Problem to solve =>
The line containing "Em Física Experimental" marks the end; copy exactly all lines from the start of the material up to and including it.

*** Block opens ***

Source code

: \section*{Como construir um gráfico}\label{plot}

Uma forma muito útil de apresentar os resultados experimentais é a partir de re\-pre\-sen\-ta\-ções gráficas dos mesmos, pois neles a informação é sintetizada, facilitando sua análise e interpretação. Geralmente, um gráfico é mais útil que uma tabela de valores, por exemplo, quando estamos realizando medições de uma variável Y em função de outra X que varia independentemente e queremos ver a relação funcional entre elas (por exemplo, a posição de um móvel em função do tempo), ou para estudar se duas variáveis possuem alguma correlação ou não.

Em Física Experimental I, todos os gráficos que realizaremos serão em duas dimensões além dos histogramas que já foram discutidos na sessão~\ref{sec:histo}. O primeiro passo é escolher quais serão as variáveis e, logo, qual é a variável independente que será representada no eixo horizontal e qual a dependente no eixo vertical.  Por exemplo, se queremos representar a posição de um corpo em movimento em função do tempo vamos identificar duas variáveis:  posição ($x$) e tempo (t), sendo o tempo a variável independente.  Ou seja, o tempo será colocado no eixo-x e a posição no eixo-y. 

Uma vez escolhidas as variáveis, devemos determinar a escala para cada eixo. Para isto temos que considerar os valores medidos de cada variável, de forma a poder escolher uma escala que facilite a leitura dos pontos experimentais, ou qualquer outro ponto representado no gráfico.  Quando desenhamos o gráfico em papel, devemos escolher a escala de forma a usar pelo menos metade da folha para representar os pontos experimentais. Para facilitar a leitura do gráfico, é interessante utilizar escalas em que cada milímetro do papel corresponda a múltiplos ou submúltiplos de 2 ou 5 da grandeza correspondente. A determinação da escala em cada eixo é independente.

*** Block closes ***

Result of the exercise =>
Source code

: \section*{Como construir um gráfico}\label{plot}

Uma forma muito útil de apresentar os resultados experimentais é a partir de re\-pre\-sen\-ta\-ções gráficas dos mesmos, pois neles a informação é sintetizada, facilitando sua análise e interpretação. Geralmente, um gráfico é mais útil que uma tabela de valores, por exemplo, quando estamos realizando medições de uma variável Y em função de outra X que varia independentemente e queremos ver a relação funcional entre elas (por exemplo, a posição de um móvel em função do tempo), ou para estudar se duas variáveis possuem alguma correlação ou não.

Em Física Experimental I, todos os gráficos que realizaremos serão em duas dimensões além dos histogramas que já foram discutidos na sessão~\ref{sec:histo}. O primeiro passo é escolher quais serão as variáveis e, logo, qual é a variável independente que será representada no eixo horizontal e qual a dependente no eixo vertical.  Por exemplo, se queremos representar a posição de um corpo em movimento em função do tempo vamos identificar duas variáveis:  posição ($x$) e tempo (t), sendo o tempo a variável independente.  Ou seja, o tempo será colocado no eixo-x e a posição no eixo-y. 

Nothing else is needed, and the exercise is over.